ABOUT THIS EXERCISE: Copy out the records in full, word for word, without pictures.

Pictures paired with source code:
* * * * * * * * *

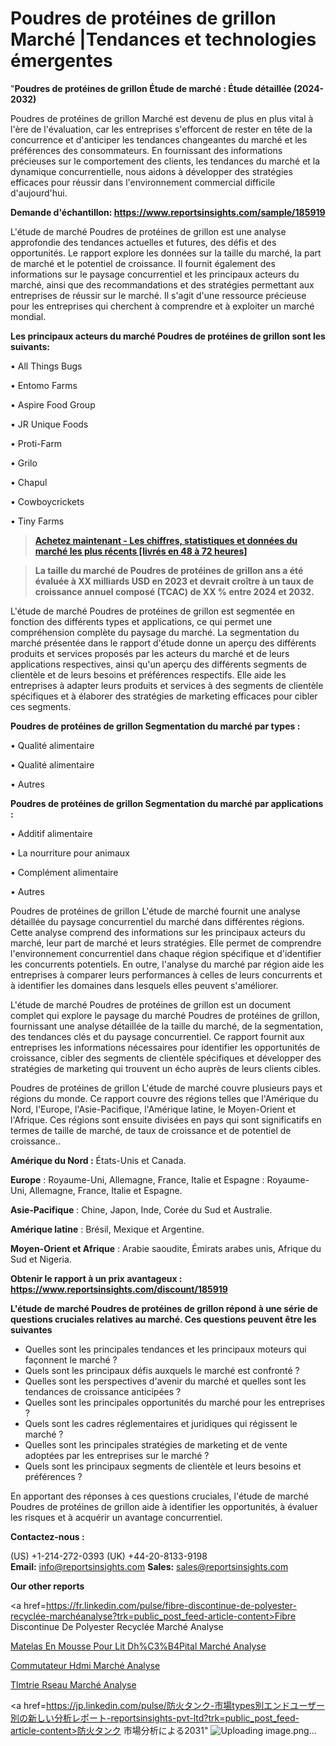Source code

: # Poudres de protéines de grillon Marché |Tendances et technologies émergentes

"<strong>Poudres de protéines de grillon Étude de marché : Étude détaillée (2024-2032)</strong>

Poudres de protéines de grillon Marché est devenu de plus en plus vital à l'ère de l'évaluation, car les entreprises s'efforcent de rester en tête de la concurrence et d'anticiper les tendances changeantes du marché et les préférences des consommateurs. En fournissant des informations précieuses sur le comportement des clients, les tendances du marché et la dynamique concurrentielle, nous aidons à développer des stratégies efficaces pour réussir dans l'environnement commercial difficile d'aujourd'hui.

<strong>Demande d'échantillon: <a href=https://www.reportsinsights.com/sample/185919>https://www.reportsinsights.com/sample/185919</a></strong>

L'étude de marché Poudres de protéines de grillon est une analyse approfondie des tendances actuelles et futures, des défis et des opportunités. Le rapport explore les données sur la taille du marché, la part de marché et le potentiel de croissance. Il fournit également des informations sur le paysage concurrentiel et les principaux acteurs du marché, ainsi que des recommandations et des stratégies permettant aux entreprises de réussir sur le marché. Il s'agit d'une ressource précieuse pour les entreprises qui cherchent à comprendre et à exploiter un marché mondial.

<strong>Les principaux acteurs du marché Poudres de protéines de grillon sont les suivants:</strong>

• All Things Bugs

• Entomo Farms

• Aspire Food Group

• JR Unique Foods

• Proti-Farm

• Grilo

• Chapul

• Cowboycrickets

• Tiny Farms
<blockquote><a href=https://www.reportsinsights.com/buynow/185919><span style=text-decoration: underline;><strong>Achetez maintenant - Les chiffres, statistiques et données du marché les plus récents [livrés en 48 à 72 heures]</strong></span></a></blockquote>
<blockquote><span style=text-decoration: underline;><strong>La taille du marché de Poudres de protéines de grillon ans a été évaluée à XX milliards USD en 2023 et devrait croître à un taux de croissance annuel composé (TCAC) de XX % entre 2024 et 2032.</strong></span></blockquote>
L'étude de marché Poudres de protéines de grillon est segmentée en fonction des différents types et applications, ce qui permet une compréhension complète du paysage du marché. La segmentation du marché présentée dans le rapport d'étude donne un aperçu des différents produits et services proposés par les acteurs du marché et de leurs applications respectives, ainsi qu'un aperçu des différents segments de clientèle et de leurs besoins et préférences respectifs. Elle aide les entreprises à adapter leurs produits et services à des segments de clientèle spécifiques et à élaborer des stratégies de marketing efficaces pour cibler ces segments.

<strong>Poudres de protéines de grillon Segmentation du marché par types :</strong>

• Qualité alimentaire

• Qualité alimentaire

• Autres

<strong>Poudres de protéines de grillon Segmentation du marché par applications :</strong>

• Additif alimentaire

• La nourriture pour animaux

• Complément alimentaire

• Autres

Poudres de protéines de grillon L'étude de marché fournit une analyse détaillée du paysage concurrentiel du marché dans différentes régions. Cette analyse comprend des informations sur les principaux acteurs du marché, leur part de marché et leurs stratégies. Elle permet de comprendre l'environnement concurrentiel dans chaque région spécifique et d'identifier les concurrents potentiels. En outre, l'analyse du marché par région aide les entreprises à comparer leurs performances à celles de leurs concurrents et à identifier les domaines dans lesquels elles peuvent s'améliorer.

L'étude de marché Poudres de protéines de grillon est un document complet qui explore le paysage du marché Poudres de protéines de grillon, fournissant une analyse détaillée de la taille du marché, de la segmentation, des tendances clés et du paysage concurrentiel. Ce rapport fournit aux entreprises les informations nécessaires pour identifier les opportunités de croissance, cibler des segments de clientèle spécifiques et développer des stratégies de marketing qui trouvent un écho auprès de leurs clients cibles.

Poudres de protéines de grillon L'étude de marché couvre plusieurs pays et régions du monde. Ce rapport couvre des régions telles que l'Amérique du Nord, l'Europe, l'Asie-Pacifique, l'Amérique latine, le Moyen-Orient et l'Afrique. Ces régions sont ensuite divisées en pays qui sont significatifs en termes de taille de marché, de taux de croissance et de potentiel de croissance..

<strong>Amérique du Nord :</strong> États-Unis et Canada.

<strong>Europe</strong> : Royaume-Uni, Allemagne, France, Italie et Espagne : Royaume-Uni, Allemagne, France, Italie et Espagne.

<strong>Asie-Pacifique</strong> : Chine, Japon, Inde, Corée du Sud et Australie.

<strong>Amérique latine</strong> : Brésil, Mexique et Argentine.

<strong>Moyen-Orient et Afrique</strong> : Arabie saoudite, Émirats arabes unis, Afrique du Sud et Nigeria.

<strong>Obtenir le rapport à un prix avantageux : <a href=https://www.reportsinsights.com/discount/185919>https://www.reportsinsights.com/discount/185919</a></strong>

<strong>L'étude de marché Poudres de protéines de grillon répond à une série de questions cruciales relatives au marché. Ces questions peuvent être les suivantes</strong>
<ul>
  <li>Quelles sont les principales tendances et les principaux moteurs qui façonnent le marché ?</li>
  <li>Quels sont les principaux défis auxquels le marché est confronté ?</li>
  <li>Quelles sont les perspectives d'avenir du marché et quelles sont les tendances de croissance anticipées ?</li>
  <li>Quelles sont les principales opportunités du marché pour les entreprises ?</li>
  <li>Quels sont les cadres réglementaires et juridiques qui régissent le marché ?</li>
  <li>Quelles sont les principales stratégies de marketing et de vente adoptées par les entreprises sur le marché ?</li>
  <li>Quels sont les principaux segments de clientèle et leurs besoins et préférences ?</li>
</ul>
En apportant des réponses à ces questions cruciales, l'étude de marché Poudres de protéines de grillon aide à identifier les opportunités, à évaluer les risques et à acquérir un avantage concurrentiel.

<strong>Contactez-nous :</strong>

(US) +1-214-272-0393
(UK) +44-20-8133-9198
<strong>Email:</strong> <a>info@reportsinsights.com</a>
<strong>Sales:</strong> <a>sales@reportsinsights.com</a>

<strong>Our other reports</strong>

<a href=https://fr.linkedin.com/pulse/fibre-discontinue-de-polyester-recyclée-marchéanalyse?trk=public_post_feed-article-content>Fibre Discontinue De Polyester Recyclée Marché Analyse</a>

<a href=https://www.linkedin.com/pulse/matelas-en-mousse-pour-lit-dh%C3%B4pital-march%C3%A9-dxutf/>Matelas En Mousse Pour Lit Dh%C3%B4Pital Marché Analyse</a>

<a href=https://www.linkedin.com/pulse/commutateur-hdmi-march%C3%A9-rapport-sur-le-paysage-2lygf/>Commutateur Hdmi Marché Analyse</a>

<a href=https://www.linkedin.com/pulse/t%C3%A9l%C3%A9m%C3%A9trie-r%C3%A9seau-march%C3%A9-valorisation-2024-af6wf/>Tlmtrie Rseau Marché Analyse</a>

<a href=https://jp.linkedin.com/pulse/防火タンク-市場types別エンドユーザー別の新しい分析レポート-reportsinsights-pvt-ltd?trk=public_post_feed-article-content>防火タンク 市場分析による2031</a>"
![Uploading image.png…]()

* * * * * * * * *

REPLY:
Source code

: # Poudres de protéines de grillon Marché |Tendances et technologies émergentes

"<strong>Poudres de protéines de grillon Étude de marché : Étude détaillée (2024-2032)</strong>

Poudres de protéines de grillon Marché est devenu de plus en plus vital à l'ère de l'évaluation, car les entreprises s'efforcent de rester en tête de la concurrence et d'anticiper les tendances changeantes du marché et les préférences des consommateurs. En fournissant des informations précieuses sur le comportement des clients, les tendances du marché et la dynamique concurrentielle, nous aidons à développer des stratégies efficaces pour réussir dans l'environnement commercial difficile d'aujourd'hui.

<strong>Demande d'échantillon: <a href=https://www.reportsinsights.com/sample/185919>https://www.reportsinsights.com/sample/185919</a></strong>

L'étude de marché Poudres de protéines de grillon est une analyse approfondie des tendances actuelles et futures, des défis et des opportunités. Le rapport explore les données sur la taille du marché, la part de marché et le potentiel de croissance. Il fournit également des informations sur le paysage concurrentiel et les principaux acteurs du marché, ainsi que des recommandations et des stratégies permettant aux entreprises de réussir sur le marché. Il s'agit d'une ressource précieuse pour les entreprises qui cherchent à comprendre et à exploiter un marché mondial.

<strong>Les principaux acteurs du marché Poudres de protéines de grillon sont les suivants:</strong>

• All Things Bugs

• Entomo Farms

• Aspire Food Group

• JR Unique Foods

• Proti-Farm

• Grilo

• Chapul

• Cowboycrickets

• Tiny Farms
<blockquote><a href=https://www.reportsinsights.com/buynow/185919><span style=text-decoration: underline;><strong>Achetez maintenant - Les chiffres, statistiques et données du marché les plus récents [livrés en 48 à 72 heures]</strong></span></a></blockquote>
<blockquote><span style=text-decoration: underline;><strong>La taille du marché de Poudres de protéines de grillon ans a été évaluée à XX milliards USD en 2023 et devrait croître à un taux de croissance annuel composé (TCAC) de XX % entre 2024 et 2032.</strong></span></blockquote>
L'étude de marché Poudres de protéines de grillon est segmentée en fonction des différents types et applications, ce qui permet une compréhension complète du paysage du marché. La segmentation du marché présentée dans le rapport d'étude donne un aperçu des différents produits et services proposés par les acteurs du marché et de leurs applications respectives, ainsi qu'un aperçu des différents segments de clientèle et de leurs besoins et préférences respectifs. Elle aide les entreprises à adapter leurs produits et services à des segments de clientèle spécifiques et à élaborer des stratégies de marketing efficaces pour cibler ces segments.

<strong>Poudres de protéines de grillon Segmentation du marché par types :</strong>

• Qualité alimentaire

• Qualité alimentaire

• Autres

<strong>Poudres de protéines de grillon Segmentation du marché par applications :</strong>

• Additif alimentaire

• La nourriture pour animaux

• Complément alimentaire

• Autres

Poudres de protéines de grillon L'étude de marché fournit une analyse détaillée du paysage concurrentiel du marché dans différentes régions. Cette analyse comprend des informations sur les principaux acteurs du marché, leur part de marché et leurs stratégies. Elle permet de comprendre l'environnement concurrentiel dans chaque région spécifique et d'identifier les concurrents potentiels. En outre, l'analyse du marché par région aide les entreprises à comparer leurs performances à celles de leurs concurrents et à identifier les domaines dans lesquels elles peuvent s'améliorer.

L'étude de marché Poudres de protéines de grillon est un document complet qui explore le paysage du marché Poudres de protéines de grillon, fournissant une analyse détaillée de la taille du marché, de la segmentation, des tendances clés et du paysage concurrentiel. Ce rapport fournit aux entreprises les informations nécessaires pour identifier les opportunités de croissance, cibler des segments de clientèle spécifiques et développer des stratégies de marketing qui trouvent un écho auprès de leurs clients cibles.

Poudres de protéines de grillon L'étude de marché couvre plusieurs pays et régions du monde. Ce rapport couvre des régions telles que l'Amérique du Nord, l'Europe, l'Asie-Pacifique, l'Amérique latine, le Moyen-Orient et l'Afrique. Ces régions sont ensuite divisées en pays qui sont significatifs en termes de taille de marché, de taux de croissance et de potentiel de croissance..

<strong>Amérique du Nord :</strong> États-Unis et Canada.

<strong>Europe</strong> : Royaume-Uni, Allemagne, France, Italie et Espagne : Royaume-Uni, Allemagne, France, Italie et Espagne.

<strong>Asie-Pacifique</strong> : Chine, Japon, Inde, Corée du Sud et Australie.

<strong>Amérique latine</strong> : Brésil, Mexique et Argentine.

<strong>Moyen-Orient et Afrique</strong> : Arabie saoudite, Émirats arabes unis, Afrique du Sud et Nigeria.

<strong>Obtenir le rapport à un prix avantageux : <a href=https://www.reportsinsights.com/discount/185919>https://www.reportsinsights.com/discount/185919</a></strong>

<strong>L'étude de marché Poudres de protéines de grillon répond à une série de questions cruciales relatives au marché. Ces questions peuvent être les suivantes</strong>
<ul>
  <li>Quelles sont les principales tendances et les principaux moteurs qui façonnent le marché ?</li>
  <li>Quels sont les principaux défis auxquels le marché est confronté ?</li>
  <li>Quelles sont les perspectives d'avenir du marché et quelles sont les tendances de croissance anticipées ?</li>
  <li>Quelles sont les principales opportunités du marché pour les entreprises ?</li>
  <li>Quels sont les cadres réglementaires et juridiques qui régissent le marché ?</li>
  <li>Quelles sont les principales stratégies de marketing et de vente adoptées par les entreprises sur le marché ?</li>
  <li>Quels sont les principaux segments de clientèle et leurs besoins et préférences ?</li>
</ul>
En apportant des réponses à ces questions cruciales, l'étude de marché Poudres de protéines de grillon aide à identifier les opportunités, à évaluer les risques et à acquérir un avantage concurrentiel.

<strong>Contactez-nous :</strong>

(US) +1-214-272-0393
(UK) +44-20-8133-9198
<strong>Email:</strong> <a>info@reportsinsights.com</a>
<strong>Sales:</strong> <a>sales@reportsinsights.com</a>

<strong>Our other reports</strong>

<a href=https://fr.linkedin.com/pulse/fibre-discontinue-de-polyester-recyclée-marchéanalyse?trk=public_post_feed-article-content>Fibre Discontinue De Polyester Recyclée Marché Analyse</a>

<a href=https://www.linkedin.com/pulse/matelas-en-mousse-pour-lit-dh%C3%B4pital-march%C3%A9-dxutf/>Matelas En Mousse Pour Lit Dh%C3%B4Pital Marché Analyse</a>

<a href=https://www.linkedin.com/pulse/commutateur-hdmi-march%C3%A9-rapport-sur-le-paysage-2lygf/>Commutateur Hdmi Marché Analyse</a>

<a href=https://www.linkedin.com/pulse/t%C3%A9l%C3%A9m%C3%A9trie-r%C3%A9seau-march%C3%A9-valorisation-2024-af6wf/>Tlmtrie Rseau Marché Analyse</a>

<a href=https://jp.linkedin.com/pulse/防火タンク-市場types別エンドユーザー別の新しい分析レポート-reportsinsights-pvt-ltd?trk=public_post_feed-article-content>防火タンク 市場分析による2031</a>"
![Uploading image.png…]()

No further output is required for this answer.